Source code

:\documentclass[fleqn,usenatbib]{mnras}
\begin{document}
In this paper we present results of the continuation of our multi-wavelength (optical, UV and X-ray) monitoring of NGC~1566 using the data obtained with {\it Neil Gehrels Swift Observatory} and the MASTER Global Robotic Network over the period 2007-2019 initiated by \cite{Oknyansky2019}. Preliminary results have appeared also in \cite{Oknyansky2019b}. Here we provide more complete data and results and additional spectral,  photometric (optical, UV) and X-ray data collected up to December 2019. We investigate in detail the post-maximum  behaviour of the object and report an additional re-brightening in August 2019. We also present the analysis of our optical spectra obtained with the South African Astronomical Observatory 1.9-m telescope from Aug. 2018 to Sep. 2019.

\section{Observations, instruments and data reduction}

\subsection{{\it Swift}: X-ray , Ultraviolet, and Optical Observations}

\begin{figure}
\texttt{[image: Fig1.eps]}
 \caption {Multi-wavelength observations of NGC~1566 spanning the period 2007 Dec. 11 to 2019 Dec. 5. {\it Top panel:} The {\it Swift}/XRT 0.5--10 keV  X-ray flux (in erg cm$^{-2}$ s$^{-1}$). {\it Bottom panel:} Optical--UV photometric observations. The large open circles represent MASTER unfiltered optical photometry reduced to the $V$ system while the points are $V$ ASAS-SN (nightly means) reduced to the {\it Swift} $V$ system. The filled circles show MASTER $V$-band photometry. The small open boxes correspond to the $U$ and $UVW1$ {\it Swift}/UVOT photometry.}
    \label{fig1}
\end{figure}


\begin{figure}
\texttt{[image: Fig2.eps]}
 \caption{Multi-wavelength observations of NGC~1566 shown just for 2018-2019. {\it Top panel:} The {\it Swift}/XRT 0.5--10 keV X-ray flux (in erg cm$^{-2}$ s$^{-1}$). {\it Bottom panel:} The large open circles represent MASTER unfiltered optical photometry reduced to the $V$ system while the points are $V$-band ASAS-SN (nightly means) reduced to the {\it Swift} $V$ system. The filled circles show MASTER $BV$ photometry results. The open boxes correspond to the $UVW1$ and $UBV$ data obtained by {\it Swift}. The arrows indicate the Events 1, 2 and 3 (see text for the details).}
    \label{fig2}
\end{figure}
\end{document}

______

EXERCISE DETAILS >>
Set the entries above down once more, exactly as they stand.

OUTPUT >>
Source code

:\documentclass[fleqn,usenatbib]{mnras}
\begin{document}
In this paper we present results of the continuation of our multi-wavelength (optical, UV and X-ray) monitoring of NGC~1566 using the data obtained with {\it Neil Gehrels Swift Observatory} and the MASTER Global Robotic Network over the period 2007-2019 initiated by \cite{Oknyansky2019}. Preliminary results have appeared also in \cite{Oknyansky2019b}. Here we provide more complete data and results and additional spectral,  photometric (optical, UV) and X-ray data collected up to December 2019. We investigate in detail the post-maximum  behaviour of the object and report an additional re-brightening in August 2019. We also present the analysis of our optical spectra obtained with the South African Astronomical Observatory 1.9-m telescope from Aug. 2018 to Sep. 2019.

\section{Observations, instruments and data reduction}

\subsection{{\it Swift}: X-ray , Ultraviolet, and Optical Observations}

\begin{figure}
\texttt{[image: Fig1.eps]}
 \caption {Multi-wavelength observations of NGC~1566 spanning the period 2007 Dec. 11 to 2019 Dec. 5. {\it Top panel:} The {\it Swift}/XRT 0.5--10 keV  X-ray flux (in erg cm$^{-2}$ s$^{-1}$). {\it Bottom panel:} Optical--UV photometric observations. The large open circles represent MASTER unfiltered optical photometry reduced to the $V$ system while the points are $V$ ASAS-SN (nightly means) reduced to the {\it Swift} $V$ system. The filled circles show MASTER $V$-band photometry. The small open boxes correspond to the $U$ and $UVW1$ {\it Swift}/UVOT photometry.}
    \label{fig1}
\end{figure}


\begin{figure}
\texttt{[image: Fig2.eps]}
 \caption{Multi-wavelength observations of NGC~1566 shown just for 2018-2019. {\it Top panel:} The {\it Swift}/XRT 0.5--10 keV X-ray flux (in erg cm$^{-2}$ s$^{-1}$). {\it Bottom panel:} The large open circles represent MASTER unfiltered optical photometry reduced to the $V$ system while the points are $V$-band ASAS-SN (nightly means) reduced to the {\it Swift} $V$ system. The filled circles show MASTER $BV$ photometry results. The open boxes correspond to the $UVW1$ and $UBV$ data obtained by {\it Swift}. The arrows indicate the Events 1, 2 and 3 (see text for the details).}
    \label{fig2}
\end{figure}
\end{document}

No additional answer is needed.